* What the task asks: Your answer must consist solely of the line containing "Also used JQuery and some jquery plugins" and all subsequent lines through the end of the entries, reproduced exactly.

* Material for this exercise:
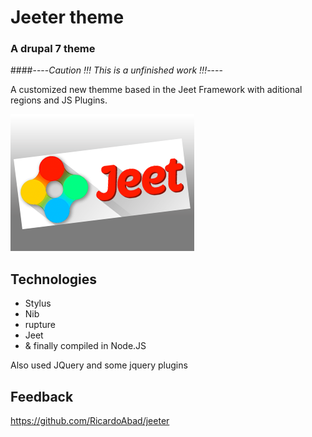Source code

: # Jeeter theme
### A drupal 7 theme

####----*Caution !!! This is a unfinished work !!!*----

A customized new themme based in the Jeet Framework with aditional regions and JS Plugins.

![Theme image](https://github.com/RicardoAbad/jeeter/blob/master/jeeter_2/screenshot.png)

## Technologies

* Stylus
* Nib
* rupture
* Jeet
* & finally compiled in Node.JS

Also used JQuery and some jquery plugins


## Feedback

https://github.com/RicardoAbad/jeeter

* Answer to this task:
Also used JQuery and some jquery plugins


## Feedback

https://github.com/RicardoAbad/jeeter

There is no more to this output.